RECORD EXTRACTS =
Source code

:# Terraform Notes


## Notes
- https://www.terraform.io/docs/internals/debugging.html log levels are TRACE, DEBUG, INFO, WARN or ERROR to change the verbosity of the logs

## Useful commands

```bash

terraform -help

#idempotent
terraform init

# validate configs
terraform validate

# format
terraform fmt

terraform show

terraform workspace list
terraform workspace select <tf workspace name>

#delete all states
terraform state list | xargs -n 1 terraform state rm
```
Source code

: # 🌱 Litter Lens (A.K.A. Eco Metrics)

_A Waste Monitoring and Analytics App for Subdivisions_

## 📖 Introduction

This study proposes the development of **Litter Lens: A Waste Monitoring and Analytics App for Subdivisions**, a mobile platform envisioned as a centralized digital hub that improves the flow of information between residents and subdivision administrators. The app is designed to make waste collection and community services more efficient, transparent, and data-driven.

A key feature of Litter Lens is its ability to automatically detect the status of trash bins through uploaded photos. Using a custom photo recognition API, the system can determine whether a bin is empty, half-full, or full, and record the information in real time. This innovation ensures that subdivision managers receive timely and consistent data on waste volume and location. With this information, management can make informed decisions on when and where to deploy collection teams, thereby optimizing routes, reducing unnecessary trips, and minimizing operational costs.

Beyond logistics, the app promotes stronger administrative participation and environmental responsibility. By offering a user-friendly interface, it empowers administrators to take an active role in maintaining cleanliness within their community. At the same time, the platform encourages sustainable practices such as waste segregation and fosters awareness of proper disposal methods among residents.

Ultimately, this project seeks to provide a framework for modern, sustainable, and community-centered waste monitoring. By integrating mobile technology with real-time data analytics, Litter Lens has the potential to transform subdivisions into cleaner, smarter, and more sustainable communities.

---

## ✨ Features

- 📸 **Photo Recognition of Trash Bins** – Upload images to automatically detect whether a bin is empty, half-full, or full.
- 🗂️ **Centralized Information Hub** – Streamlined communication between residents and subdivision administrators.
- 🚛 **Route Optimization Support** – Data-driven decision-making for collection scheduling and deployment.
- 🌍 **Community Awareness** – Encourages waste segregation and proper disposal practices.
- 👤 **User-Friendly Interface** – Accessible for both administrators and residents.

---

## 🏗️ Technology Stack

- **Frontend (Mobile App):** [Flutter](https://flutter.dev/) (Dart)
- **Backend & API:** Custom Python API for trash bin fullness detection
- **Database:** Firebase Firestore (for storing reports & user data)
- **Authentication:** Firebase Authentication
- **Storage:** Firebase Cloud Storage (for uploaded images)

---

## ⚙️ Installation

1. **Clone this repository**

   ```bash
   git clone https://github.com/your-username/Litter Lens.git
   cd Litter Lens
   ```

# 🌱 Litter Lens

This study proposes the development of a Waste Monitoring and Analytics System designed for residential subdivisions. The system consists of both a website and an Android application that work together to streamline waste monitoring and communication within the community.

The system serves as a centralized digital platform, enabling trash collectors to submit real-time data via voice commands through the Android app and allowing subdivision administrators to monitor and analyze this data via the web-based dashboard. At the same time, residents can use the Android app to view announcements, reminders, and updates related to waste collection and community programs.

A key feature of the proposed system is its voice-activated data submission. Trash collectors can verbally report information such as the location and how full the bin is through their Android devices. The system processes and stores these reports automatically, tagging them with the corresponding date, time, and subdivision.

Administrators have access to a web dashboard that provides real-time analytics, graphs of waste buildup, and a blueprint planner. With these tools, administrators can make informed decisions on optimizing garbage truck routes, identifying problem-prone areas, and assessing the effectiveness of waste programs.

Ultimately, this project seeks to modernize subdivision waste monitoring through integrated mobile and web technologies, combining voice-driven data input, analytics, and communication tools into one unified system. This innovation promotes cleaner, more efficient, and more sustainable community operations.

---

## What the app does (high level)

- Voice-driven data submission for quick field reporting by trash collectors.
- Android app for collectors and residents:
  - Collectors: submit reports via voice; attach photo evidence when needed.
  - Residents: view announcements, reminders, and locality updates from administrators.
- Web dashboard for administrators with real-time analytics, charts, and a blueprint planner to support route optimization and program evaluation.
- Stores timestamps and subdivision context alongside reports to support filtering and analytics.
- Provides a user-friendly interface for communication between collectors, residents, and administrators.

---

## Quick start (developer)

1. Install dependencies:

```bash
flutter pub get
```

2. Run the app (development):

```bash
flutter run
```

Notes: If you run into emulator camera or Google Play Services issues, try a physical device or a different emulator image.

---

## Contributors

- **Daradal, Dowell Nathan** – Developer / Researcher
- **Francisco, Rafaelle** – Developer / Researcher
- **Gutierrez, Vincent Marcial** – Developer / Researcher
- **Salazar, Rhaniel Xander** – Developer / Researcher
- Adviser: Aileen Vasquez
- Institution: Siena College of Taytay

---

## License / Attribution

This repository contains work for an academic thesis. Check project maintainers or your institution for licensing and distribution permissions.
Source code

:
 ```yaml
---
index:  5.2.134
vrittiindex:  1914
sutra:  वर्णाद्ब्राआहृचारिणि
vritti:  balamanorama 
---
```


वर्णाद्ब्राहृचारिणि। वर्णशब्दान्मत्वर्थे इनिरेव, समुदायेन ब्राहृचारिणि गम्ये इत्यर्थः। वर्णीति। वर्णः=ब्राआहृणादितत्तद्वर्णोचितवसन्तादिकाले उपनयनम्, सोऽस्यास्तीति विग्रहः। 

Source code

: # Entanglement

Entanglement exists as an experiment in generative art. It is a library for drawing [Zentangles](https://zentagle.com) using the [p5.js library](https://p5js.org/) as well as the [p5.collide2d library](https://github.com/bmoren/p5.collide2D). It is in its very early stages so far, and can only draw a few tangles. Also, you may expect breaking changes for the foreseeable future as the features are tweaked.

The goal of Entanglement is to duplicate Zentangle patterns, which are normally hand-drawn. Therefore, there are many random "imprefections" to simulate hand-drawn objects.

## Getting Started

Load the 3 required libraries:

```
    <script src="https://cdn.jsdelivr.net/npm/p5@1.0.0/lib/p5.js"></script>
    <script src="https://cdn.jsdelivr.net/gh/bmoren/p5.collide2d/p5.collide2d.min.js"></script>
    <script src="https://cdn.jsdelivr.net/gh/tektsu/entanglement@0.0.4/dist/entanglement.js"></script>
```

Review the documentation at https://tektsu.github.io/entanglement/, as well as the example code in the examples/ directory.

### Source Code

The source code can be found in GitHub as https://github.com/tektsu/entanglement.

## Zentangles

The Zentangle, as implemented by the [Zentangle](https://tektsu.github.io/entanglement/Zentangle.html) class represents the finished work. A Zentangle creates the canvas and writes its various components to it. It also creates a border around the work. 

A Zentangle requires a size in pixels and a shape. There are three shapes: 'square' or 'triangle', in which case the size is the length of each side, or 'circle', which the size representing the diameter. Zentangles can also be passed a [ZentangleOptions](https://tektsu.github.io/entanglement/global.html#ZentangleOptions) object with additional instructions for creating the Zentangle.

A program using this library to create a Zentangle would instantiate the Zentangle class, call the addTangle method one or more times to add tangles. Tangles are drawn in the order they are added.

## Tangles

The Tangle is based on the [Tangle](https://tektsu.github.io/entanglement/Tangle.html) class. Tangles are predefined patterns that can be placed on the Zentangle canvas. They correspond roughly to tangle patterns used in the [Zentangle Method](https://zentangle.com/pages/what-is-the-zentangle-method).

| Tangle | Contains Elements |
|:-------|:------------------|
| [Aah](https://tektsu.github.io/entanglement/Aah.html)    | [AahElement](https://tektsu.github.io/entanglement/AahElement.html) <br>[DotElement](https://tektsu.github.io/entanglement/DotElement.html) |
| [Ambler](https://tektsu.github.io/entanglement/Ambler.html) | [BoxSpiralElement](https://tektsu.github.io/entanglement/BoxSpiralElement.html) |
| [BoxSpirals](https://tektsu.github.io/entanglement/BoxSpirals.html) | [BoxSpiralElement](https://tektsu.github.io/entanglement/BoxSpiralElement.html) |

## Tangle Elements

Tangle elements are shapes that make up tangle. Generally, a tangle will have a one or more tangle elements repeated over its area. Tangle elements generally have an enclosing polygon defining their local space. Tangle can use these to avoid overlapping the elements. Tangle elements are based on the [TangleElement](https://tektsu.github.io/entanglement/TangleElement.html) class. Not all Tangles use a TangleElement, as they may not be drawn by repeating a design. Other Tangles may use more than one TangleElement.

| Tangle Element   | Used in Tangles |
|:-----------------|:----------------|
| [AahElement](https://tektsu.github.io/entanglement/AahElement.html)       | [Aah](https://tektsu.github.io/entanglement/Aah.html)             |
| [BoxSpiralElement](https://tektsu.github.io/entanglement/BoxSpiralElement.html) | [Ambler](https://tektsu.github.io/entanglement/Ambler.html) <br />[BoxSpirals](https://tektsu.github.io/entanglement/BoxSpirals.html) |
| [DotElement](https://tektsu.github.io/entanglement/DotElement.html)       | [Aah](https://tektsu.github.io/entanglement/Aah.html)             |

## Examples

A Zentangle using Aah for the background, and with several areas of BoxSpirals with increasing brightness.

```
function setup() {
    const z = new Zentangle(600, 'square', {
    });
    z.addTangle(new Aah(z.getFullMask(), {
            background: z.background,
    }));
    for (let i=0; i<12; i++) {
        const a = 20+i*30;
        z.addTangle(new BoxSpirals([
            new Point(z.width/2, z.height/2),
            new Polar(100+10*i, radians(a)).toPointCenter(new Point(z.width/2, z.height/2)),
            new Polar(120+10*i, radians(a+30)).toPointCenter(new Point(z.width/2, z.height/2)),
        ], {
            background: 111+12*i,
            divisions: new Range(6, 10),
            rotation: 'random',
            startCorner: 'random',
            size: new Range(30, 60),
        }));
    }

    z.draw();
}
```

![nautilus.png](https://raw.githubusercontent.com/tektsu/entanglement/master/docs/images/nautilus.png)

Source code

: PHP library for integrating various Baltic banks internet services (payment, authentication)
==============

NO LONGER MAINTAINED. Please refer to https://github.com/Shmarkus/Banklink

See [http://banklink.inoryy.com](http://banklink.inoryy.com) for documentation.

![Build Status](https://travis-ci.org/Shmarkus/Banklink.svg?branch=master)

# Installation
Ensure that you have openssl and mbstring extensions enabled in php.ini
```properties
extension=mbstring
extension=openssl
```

WHAT IS NEEDED =
Would you restate exactly the lines of the material above, from its opening line through the line with "## 📖 Introduction", and output only those?

YOUR SOLUTION =
Source code

:# Terraform Notes


## Notes
- https://www.terraform.io/docs/internals/debugging.html log levels are TRACE, DEBUG, INFO, WARN or ERROR to change the verbosity of the logs

## Useful commands

```bash

terraform -help

#idempotent
terraform init

# validate configs
terraform validate

# format
terraform fmt

terraform show

terraform workspace list
terraform workspace select <tf workspace name>

#delete all states
terraform state list | xargs -n 1 terraform state rm
```
Source code

: # 🌱 Litter Lens (A.K.A. Eco Metrics)

_A Waste Monitoring and Analytics App for Subdivisions_

## 📖 Introduction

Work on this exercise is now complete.